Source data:

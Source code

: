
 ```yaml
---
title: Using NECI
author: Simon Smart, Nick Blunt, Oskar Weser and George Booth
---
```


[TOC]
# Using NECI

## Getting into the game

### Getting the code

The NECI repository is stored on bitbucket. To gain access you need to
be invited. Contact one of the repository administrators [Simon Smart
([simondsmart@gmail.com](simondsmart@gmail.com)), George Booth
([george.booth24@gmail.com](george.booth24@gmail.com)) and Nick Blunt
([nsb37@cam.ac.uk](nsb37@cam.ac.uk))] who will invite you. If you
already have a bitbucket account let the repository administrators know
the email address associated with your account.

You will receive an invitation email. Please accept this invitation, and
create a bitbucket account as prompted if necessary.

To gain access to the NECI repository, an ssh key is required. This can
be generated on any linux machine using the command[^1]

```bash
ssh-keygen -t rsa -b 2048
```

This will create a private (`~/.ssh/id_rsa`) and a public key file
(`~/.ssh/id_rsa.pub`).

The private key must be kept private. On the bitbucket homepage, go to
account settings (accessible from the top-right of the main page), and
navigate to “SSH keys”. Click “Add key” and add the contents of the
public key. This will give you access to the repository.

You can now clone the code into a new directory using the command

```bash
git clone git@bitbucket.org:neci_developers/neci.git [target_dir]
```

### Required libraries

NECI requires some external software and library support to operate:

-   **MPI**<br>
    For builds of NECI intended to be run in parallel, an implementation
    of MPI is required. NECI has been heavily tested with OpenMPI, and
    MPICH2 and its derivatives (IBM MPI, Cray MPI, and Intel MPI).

REQUIRED ACTION — Copy all lines of the records in which the string "email" can be found.

ANSWER BOX —
the email address associated with your account.
You will receive an invitation email. Please accept this invitation, and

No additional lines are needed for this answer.